So President Obama has announced that the Internet should be regulated as a public utility. He's asking the Federal Communications Commission (FCC) to reclassify internet service providers (ISPs) from "information services" under Title I as telecommunications providers under Title II regulatory guidelines. (See here for background on the distinction.)
This is all being done in the name of "Net Neutrality," keeping the Internet free and open, prohibiting "fast lanes" for certain services and sites, making sure no legal content is blocked, and all other horribles that…have failed to materialize in the absence of increased federal regulation.
Reason contributor and Clemson University economic historian Thomas W. Hazlett defines Net Neutrality as "a set of rules…regulating the business model of your local ISP." The definition gets to the heart of the matter. There are specific interests who are doing well by the current system—Netflix, for instance—and they want to maintain the status quo. That's understandable but the idea that the government will do a good job of regulating the Internet (whether by blanket decrees or on a case-by-case basis) is unconvincing, to say the least. The most likely outcome is that regulators will freeze in place today's business models, thereby slowing innovation and change.

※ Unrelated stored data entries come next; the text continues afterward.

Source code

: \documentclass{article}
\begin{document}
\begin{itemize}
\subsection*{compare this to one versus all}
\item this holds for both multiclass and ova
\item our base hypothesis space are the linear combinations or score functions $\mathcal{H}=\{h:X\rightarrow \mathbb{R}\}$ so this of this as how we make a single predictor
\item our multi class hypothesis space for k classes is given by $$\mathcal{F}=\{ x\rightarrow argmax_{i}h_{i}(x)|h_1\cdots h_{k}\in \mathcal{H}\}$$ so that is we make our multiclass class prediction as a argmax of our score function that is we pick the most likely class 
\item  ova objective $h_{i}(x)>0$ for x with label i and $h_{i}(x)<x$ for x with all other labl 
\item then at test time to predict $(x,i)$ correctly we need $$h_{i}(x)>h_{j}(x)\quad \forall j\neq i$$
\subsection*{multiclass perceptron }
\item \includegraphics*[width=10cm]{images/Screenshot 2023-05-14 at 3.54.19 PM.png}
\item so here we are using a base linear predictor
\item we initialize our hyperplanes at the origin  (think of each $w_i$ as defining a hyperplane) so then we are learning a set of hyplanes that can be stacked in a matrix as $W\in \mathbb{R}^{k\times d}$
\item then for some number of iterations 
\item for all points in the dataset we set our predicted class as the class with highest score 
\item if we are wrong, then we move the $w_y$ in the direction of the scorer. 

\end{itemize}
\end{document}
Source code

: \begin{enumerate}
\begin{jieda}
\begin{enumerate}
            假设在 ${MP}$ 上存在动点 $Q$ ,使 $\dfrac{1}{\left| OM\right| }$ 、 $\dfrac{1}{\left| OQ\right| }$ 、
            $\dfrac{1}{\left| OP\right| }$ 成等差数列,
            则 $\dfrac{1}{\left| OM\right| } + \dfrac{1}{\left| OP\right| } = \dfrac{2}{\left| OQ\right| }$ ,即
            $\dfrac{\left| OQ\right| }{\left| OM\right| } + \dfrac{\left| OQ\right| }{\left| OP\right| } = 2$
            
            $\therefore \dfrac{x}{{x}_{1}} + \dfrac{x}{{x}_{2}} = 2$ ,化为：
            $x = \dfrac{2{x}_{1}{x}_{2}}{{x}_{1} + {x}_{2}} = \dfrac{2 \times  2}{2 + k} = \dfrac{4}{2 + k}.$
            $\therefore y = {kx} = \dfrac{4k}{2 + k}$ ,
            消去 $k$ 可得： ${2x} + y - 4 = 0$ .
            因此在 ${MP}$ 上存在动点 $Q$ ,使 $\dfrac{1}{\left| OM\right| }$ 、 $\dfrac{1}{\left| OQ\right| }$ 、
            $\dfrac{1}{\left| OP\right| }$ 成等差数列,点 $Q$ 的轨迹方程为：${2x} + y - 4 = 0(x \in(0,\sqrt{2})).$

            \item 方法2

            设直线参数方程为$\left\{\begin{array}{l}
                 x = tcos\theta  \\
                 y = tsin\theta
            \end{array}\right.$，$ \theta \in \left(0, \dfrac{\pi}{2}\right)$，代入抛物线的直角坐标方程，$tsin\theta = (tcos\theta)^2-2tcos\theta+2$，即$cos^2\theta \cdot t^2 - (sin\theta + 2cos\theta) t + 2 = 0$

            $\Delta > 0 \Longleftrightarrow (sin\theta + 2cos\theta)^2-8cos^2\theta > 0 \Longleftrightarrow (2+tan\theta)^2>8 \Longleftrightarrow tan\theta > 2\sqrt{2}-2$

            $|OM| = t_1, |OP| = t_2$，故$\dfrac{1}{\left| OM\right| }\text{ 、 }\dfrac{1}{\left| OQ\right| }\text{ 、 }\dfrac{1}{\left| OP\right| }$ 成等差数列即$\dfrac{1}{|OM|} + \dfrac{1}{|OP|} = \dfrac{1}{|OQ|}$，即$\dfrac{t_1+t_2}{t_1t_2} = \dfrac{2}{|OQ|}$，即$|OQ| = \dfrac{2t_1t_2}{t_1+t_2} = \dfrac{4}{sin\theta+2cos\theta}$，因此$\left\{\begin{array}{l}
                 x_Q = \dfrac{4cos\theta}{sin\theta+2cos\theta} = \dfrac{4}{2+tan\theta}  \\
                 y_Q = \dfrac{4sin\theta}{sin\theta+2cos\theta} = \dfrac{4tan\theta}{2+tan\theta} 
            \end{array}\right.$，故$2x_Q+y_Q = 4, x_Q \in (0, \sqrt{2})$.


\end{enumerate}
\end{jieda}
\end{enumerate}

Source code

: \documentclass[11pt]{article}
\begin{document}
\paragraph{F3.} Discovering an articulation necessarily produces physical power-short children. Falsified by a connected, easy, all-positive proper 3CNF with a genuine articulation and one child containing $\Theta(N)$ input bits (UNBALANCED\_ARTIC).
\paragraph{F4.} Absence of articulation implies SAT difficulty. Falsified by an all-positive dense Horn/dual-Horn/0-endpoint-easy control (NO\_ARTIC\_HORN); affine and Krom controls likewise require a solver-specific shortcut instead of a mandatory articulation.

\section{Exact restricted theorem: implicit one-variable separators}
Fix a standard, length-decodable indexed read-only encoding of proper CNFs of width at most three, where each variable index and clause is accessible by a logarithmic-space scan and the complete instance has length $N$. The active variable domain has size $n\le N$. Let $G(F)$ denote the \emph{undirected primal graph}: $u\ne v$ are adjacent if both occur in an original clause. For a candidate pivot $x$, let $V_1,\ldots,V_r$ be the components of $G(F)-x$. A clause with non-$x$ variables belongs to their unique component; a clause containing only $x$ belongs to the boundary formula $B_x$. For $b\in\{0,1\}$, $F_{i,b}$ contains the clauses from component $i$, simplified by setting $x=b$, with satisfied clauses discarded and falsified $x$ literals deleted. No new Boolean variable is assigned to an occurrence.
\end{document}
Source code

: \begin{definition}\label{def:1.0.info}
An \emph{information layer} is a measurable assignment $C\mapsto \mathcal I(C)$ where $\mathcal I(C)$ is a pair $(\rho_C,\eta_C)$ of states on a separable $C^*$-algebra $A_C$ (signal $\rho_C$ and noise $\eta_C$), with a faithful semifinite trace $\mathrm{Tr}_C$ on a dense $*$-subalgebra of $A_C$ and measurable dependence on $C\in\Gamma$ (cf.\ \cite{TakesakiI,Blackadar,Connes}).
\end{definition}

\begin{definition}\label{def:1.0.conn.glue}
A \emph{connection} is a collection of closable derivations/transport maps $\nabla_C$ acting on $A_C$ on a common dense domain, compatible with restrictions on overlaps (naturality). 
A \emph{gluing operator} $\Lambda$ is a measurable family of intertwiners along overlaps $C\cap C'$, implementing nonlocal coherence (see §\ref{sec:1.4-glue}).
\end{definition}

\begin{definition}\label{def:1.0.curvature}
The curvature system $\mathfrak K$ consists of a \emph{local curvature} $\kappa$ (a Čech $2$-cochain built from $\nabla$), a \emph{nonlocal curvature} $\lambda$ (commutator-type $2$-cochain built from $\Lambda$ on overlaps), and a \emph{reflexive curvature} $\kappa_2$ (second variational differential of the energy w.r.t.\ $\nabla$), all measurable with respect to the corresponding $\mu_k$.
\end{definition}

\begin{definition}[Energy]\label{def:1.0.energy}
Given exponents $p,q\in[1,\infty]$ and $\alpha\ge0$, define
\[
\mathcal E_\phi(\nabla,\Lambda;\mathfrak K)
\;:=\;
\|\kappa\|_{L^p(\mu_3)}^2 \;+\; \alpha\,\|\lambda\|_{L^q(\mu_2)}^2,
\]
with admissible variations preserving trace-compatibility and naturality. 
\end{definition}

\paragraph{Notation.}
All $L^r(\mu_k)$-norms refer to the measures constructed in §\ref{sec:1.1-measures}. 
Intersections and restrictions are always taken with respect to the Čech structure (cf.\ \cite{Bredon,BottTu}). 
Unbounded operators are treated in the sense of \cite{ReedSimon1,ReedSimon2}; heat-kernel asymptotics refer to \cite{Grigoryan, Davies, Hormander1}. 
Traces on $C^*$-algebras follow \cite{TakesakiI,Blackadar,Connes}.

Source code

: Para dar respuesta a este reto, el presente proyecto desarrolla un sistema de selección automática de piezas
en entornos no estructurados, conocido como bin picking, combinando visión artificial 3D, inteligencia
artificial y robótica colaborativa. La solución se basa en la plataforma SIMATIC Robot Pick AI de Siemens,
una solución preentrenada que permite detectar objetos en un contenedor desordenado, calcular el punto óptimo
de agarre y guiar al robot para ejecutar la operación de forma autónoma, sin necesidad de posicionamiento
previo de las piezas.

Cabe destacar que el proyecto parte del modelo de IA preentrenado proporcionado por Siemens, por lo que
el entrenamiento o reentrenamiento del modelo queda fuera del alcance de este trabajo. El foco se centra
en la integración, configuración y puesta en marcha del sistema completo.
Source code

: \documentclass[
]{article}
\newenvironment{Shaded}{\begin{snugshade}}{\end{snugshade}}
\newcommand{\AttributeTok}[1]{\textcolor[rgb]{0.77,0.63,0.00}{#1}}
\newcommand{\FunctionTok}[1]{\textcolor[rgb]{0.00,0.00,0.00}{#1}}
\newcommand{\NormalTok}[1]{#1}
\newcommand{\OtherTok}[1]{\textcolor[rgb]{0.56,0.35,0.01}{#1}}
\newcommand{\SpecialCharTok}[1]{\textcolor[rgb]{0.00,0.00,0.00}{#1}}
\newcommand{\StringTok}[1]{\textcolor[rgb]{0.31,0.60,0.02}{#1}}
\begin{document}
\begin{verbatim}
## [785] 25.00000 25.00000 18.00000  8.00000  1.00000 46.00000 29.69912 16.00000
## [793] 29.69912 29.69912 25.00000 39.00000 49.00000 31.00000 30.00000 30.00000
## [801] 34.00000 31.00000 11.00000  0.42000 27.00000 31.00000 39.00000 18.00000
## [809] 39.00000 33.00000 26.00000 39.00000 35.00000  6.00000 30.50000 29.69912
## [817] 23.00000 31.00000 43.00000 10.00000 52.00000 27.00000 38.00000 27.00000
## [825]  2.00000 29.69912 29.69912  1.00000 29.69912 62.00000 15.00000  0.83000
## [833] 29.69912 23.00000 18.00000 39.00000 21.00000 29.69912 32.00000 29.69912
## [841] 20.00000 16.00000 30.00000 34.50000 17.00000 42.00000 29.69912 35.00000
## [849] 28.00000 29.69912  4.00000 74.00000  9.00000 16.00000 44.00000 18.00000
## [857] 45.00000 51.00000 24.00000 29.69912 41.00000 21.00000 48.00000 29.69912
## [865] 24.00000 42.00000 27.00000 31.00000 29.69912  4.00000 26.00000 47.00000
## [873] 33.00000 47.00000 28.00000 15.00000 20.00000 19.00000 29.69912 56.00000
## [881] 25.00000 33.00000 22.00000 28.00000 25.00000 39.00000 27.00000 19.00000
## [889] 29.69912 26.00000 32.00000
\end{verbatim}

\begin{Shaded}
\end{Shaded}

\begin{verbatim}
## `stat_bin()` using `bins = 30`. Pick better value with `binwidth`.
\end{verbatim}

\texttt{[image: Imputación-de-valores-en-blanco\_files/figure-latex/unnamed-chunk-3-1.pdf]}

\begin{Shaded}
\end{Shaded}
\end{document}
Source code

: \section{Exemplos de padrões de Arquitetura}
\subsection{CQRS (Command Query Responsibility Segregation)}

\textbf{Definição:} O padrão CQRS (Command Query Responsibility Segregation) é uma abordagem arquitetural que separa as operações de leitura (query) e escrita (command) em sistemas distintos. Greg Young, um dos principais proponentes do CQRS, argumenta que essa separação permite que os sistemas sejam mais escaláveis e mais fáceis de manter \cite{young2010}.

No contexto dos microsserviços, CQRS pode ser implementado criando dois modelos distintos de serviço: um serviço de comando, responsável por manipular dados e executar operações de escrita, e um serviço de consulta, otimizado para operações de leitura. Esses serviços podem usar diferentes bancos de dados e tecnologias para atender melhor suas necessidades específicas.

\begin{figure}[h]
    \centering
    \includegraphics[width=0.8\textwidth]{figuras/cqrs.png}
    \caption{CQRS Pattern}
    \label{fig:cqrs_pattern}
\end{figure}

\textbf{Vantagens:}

Obama is old enough to remember Ma Bell, which was even worse to customers than today's cable and Internet providers. And he is smart enough to recognize the Orwellian contradiction in introducing onerous new regulatory regimes in the name of keeping anything "free." The FCC has never been particularly adept at acting in the "public interest." The less control it has over the Internet (and TV and anything else), the better off we will all be.